Exercise material:
+ + + +
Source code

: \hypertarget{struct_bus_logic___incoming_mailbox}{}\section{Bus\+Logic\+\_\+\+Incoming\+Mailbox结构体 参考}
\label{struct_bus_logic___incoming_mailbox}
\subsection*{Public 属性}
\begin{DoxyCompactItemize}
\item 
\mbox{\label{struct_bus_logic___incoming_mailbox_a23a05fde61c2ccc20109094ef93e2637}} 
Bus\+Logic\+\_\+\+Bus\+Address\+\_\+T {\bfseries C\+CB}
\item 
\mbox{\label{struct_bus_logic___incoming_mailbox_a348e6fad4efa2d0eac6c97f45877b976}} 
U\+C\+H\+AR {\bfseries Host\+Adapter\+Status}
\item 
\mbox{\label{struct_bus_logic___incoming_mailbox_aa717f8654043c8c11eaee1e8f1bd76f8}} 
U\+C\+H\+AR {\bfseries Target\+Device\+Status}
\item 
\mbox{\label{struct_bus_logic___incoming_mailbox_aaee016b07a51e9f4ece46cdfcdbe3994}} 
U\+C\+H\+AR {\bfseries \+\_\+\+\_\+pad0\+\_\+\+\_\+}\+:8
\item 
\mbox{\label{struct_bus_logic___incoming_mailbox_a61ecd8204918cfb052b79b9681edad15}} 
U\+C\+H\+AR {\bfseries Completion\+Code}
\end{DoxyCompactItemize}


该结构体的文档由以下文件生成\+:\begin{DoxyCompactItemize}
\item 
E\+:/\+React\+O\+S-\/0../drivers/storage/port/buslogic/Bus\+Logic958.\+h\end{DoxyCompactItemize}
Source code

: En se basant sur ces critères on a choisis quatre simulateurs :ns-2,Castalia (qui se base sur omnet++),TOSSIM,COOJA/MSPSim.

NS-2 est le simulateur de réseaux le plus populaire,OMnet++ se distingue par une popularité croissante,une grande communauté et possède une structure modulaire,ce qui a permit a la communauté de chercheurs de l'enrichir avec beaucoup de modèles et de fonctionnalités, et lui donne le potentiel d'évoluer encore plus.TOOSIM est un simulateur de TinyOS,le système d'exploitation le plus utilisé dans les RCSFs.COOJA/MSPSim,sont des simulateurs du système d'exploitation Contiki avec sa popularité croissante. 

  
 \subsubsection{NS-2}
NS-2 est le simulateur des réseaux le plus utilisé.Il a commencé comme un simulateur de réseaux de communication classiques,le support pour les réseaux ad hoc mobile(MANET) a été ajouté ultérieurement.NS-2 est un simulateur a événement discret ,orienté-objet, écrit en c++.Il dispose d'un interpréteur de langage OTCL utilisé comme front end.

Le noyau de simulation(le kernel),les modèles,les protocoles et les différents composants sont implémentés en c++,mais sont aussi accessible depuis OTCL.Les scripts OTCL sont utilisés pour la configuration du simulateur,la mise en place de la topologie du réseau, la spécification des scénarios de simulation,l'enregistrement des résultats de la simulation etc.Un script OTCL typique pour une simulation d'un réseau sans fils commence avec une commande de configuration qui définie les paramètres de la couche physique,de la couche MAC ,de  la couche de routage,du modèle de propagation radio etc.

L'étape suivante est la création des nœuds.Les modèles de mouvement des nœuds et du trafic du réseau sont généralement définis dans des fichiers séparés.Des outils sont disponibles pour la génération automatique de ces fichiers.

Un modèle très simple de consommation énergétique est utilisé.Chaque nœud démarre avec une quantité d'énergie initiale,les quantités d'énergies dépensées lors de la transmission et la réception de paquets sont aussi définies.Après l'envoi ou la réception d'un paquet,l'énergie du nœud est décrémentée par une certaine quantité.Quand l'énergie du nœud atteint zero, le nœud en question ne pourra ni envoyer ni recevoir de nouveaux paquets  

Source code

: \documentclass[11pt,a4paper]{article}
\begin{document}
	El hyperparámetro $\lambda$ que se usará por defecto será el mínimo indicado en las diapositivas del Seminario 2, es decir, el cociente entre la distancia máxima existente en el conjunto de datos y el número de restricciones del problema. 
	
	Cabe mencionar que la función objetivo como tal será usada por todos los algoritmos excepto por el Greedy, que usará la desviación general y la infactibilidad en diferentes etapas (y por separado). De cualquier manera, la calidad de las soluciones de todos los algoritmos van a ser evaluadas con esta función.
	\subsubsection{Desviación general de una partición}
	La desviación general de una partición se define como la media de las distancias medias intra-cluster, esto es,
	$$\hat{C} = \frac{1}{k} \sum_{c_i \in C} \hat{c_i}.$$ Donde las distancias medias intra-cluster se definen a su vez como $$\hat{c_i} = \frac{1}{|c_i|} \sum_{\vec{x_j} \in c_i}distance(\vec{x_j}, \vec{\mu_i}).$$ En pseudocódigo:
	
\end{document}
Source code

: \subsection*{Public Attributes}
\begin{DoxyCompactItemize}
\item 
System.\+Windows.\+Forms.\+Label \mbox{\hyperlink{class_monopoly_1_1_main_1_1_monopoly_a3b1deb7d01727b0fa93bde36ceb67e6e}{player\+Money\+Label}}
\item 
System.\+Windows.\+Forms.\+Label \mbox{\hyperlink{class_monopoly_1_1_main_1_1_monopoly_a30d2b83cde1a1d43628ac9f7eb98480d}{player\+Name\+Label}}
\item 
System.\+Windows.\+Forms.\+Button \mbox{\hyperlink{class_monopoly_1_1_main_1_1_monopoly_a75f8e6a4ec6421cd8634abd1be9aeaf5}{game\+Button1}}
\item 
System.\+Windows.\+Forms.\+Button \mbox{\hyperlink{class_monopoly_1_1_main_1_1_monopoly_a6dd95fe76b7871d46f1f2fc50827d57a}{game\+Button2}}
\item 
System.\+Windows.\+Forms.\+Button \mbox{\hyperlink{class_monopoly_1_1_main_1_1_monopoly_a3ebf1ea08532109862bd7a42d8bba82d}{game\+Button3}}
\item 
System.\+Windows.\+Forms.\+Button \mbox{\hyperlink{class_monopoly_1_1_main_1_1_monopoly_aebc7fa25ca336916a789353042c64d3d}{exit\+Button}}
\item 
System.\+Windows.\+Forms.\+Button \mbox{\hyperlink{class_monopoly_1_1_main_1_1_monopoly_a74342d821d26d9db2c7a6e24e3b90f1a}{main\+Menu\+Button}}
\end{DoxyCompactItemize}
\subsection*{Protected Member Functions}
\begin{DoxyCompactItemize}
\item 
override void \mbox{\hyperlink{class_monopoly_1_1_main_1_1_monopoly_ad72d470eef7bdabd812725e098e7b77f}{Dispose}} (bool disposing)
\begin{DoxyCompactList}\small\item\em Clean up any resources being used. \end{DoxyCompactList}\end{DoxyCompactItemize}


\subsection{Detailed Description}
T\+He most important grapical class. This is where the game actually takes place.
+ + + +
What is required:
The data above must be returned in full, exactly as written.

Task result:
Source code

: \hypertarget{struct_bus_logic___incoming_mailbox}{}\section{Bus\+Logic\+\_\+\+Incoming\+Mailbox结构体 参考}
\label{struct_bus_logic___incoming_mailbox}
\subsection*{Public 属性}
\begin{DoxyCompactItemize}
\item 
\mbox{\label{struct_bus_logic___incoming_mailbox_a23a05fde61c2ccc20109094ef93e2637}} 
Bus\+Logic\+\_\+\+Bus\+Address\+\_\+T {\bfseries C\+CB}
\item 
\mbox{\label{struct_bus_logic___incoming_mailbox_a348e6fad4efa2d0eac6c97f45877b976}} 
U\+C\+H\+AR {\bfseries Host\+Adapter\+Status}
\item 
\mbox{\label{struct_bus_logic___incoming_mailbox_aa717f8654043c8c11eaee1e8f1bd76f8}} 
U\+C\+H\+AR {\bfseries Target\+Device\+Status}
\item 
\mbox{\label{struct_bus_logic___incoming_mailbox_aaee016b07a51e9f4ece46cdfcdbe3994}} 
U\+C\+H\+AR {\bfseries \+\_\+\+\_\+pad0\+\_\+\+\_\+}\+:8
\item 
\mbox{\label{struct_bus_logic___incoming_mailbox_a61ecd8204918cfb052b79b9681edad15}} 
U\+C\+H\+AR {\bfseries Completion\+Code}
\end{DoxyCompactItemize}


该结构体的文档由以下文件生成\+:\begin{DoxyCompactItemize}
\item 
E\+:/\+React\+O\+S-\/0../drivers/storage/port/buslogic/Bus\+Logic958.\+h\end{DoxyCompactItemize}
Source code

: En se basant sur ces critères on a choisis quatre simulateurs :ns-2,Castalia (qui se base sur omnet++),TOSSIM,COOJA/MSPSim.

NS-2 est le simulateur de réseaux le plus populaire,OMnet++ se distingue par une popularité croissante,une grande communauté et possède une structure modulaire,ce qui a permit a la communauté de chercheurs de l'enrichir avec beaucoup de modèles et de fonctionnalités, et lui donne le potentiel d'évoluer encore plus.TOOSIM est un simulateur de TinyOS,le système d'exploitation le plus utilisé dans les RCSFs.COOJA/MSPSim,sont des simulateurs du système d'exploitation Contiki avec sa popularité croissante. 

  
 \subsubsection{NS-2}
NS-2 est le simulateur des réseaux le plus utilisé.Il a commencé comme un simulateur de réseaux de communication classiques,le support pour les réseaux ad hoc mobile(MANET) a été ajouté ultérieurement.NS-2 est un simulateur a événement discret ,orienté-objet, écrit en c++.Il dispose d'un interpréteur de langage OTCL utilisé comme front end.

Le noyau de simulation(le kernel),les modèles,les protocoles et les différents composants sont implémentés en c++,mais sont aussi accessible depuis OTCL.Les scripts OTCL sont utilisés pour la configuration du simulateur,la mise en place de la topologie du réseau, la spécification des scénarios de simulation,l'enregistrement des résultats de la simulation etc.Un script OTCL typique pour une simulation d'un réseau sans fils commence avec une commande de configuration qui définie les paramètres de la couche physique,de la couche MAC ,de  la couche de routage,du modèle de propagation radio etc.

L'étape suivante est la création des nœuds.Les modèles de mouvement des nœuds et du trafic du réseau sont généralement définis dans des fichiers séparés.Des outils sont disponibles pour la génération automatique de ces fichiers.

Un modèle très simple de consommation énergétique est utilisé.Chaque nœud démarre avec une quantité d'énergie initiale,les quantités d'énergies dépensées lors de la transmission et la réception de paquets sont aussi définies.Après l'envoi ou la réception d'un paquet,l'énergie du nœud est décrémentée par une certaine quantité.Quand l'énergie du nœud atteint zero, le nœud en question ne pourra ni envoyer ni recevoir de nouveaux paquets  

Source code

: \documentclass[11pt,a4paper]{article}
\begin{document}
	El hyperparámetro $\lambda$ que se usará por defecto será el mínimo indicado en las diapositivas del Seminario 2, es decir, el cociente entre la distancia máxima existente en el conjunto de datos y el número de restricciones del problema. 
	
	Cabe mencionar que la función objetivo como tal será usada por todos los algoritmos excepto por el Greedy, que usará la desviación general y la infactibilidad en diferentes etapas (y por separado). De cualquier manera, la calidad de las soluciones de todos los algoritmos van a ser evaluadas con esta función.
	\subsubsection{Desviación general de una partición}
	La desviación general de una partición se define como la media de las distancias medias intra-cluster, esto es,
	$$\hat{C} = \frac{1}{k} \sum_{c_i \in C} \hat{c_i}.$$ Donde las distancias medias intra-cluster se definen a su vez como $$\hat{c_i} = \frac{1}{|c_i|} \sum_{\vec{x_j} \in c_i}distance(\vec{x_j}, \vec{\mu_i}).$$ En pseudocódigo:
	
\end{document}
Source code

: \subsection*{Public Attributes}
\begin{DoxyCompactItemize}
\item 
System.\+Windows.\+Forms.\+Label \mbox{\hyperlink{class_monopoly_1_1_main_1_1_monopoly_a3b1deb7d01727b0fa93bde36ceb67e6e}{player\+Money\+Label}}
\item 
System.\+Windows.\+Forms.\+Label \mbox{\hyperlink{class_monopoly_1_1_main_1_1_monopoly_a30d2b83cde1a1d43628ac9f7eb98480d}{player\+Name\+Label}}
\item 
System.\+Windows.\+Forms.\+Button \mbox{\hyperlink{class_monopoly_1_1_main_1_1_monopoly_a75f8e6a4ec6421cd8634abd1be9aeaf5}{game\+Button1}}
\item 
System.\+Windows.\+Forms.\+Button \mbox{\hyperlink{class_monopoly_1_1_main_1_1_monopoly_a6dd95fe76b7871d46f1f2fc50827d57a}{game\+Button2}}
\item 
System.\+Windows.\+Forms.\+Button \mbox{\hyperlink{class_monopoly_1_1_main_1_1_monopoly_a3ebf1ea08532109862bd7a42d8bba82d}{game\+Button3}}
\item 
System.\+Windows.\+Forms.\+Button \mbox{\hyperlink{class_monopoly_1_1_main_1_1_monopoly_aebc7fa25ca336916a789353042c64d3d}{exit\+Button}}
\item 
System.\+Windows.\+Forms.\+Button \mbox{\hyperlink{class_monopoly_1_1_main_1_1_monopoly_a74342d821d26d9db2c7a6e24e3b90f1a}{main\+Menu\+Button}}
\end{DoxyCompactItemize}
\subsection*{Protected Member Functions}
\begin{DoxyCompactItemize}
\item 
override void \mbox{\hyperlink{class_monopoly_1_1_main_1_1_monopoly_ad72d470eef7bdabd812725e098e7b77f}{Dispose}} (bool disposing)
\begin{DoxyCompactList}\small\item\em Clean up any resources being used. \end{DoxyCompactList}\end{DoxyCompactItemize}


\subsection{Detailed Description}
T\+He most important grapical class. This is where the game actually takes place.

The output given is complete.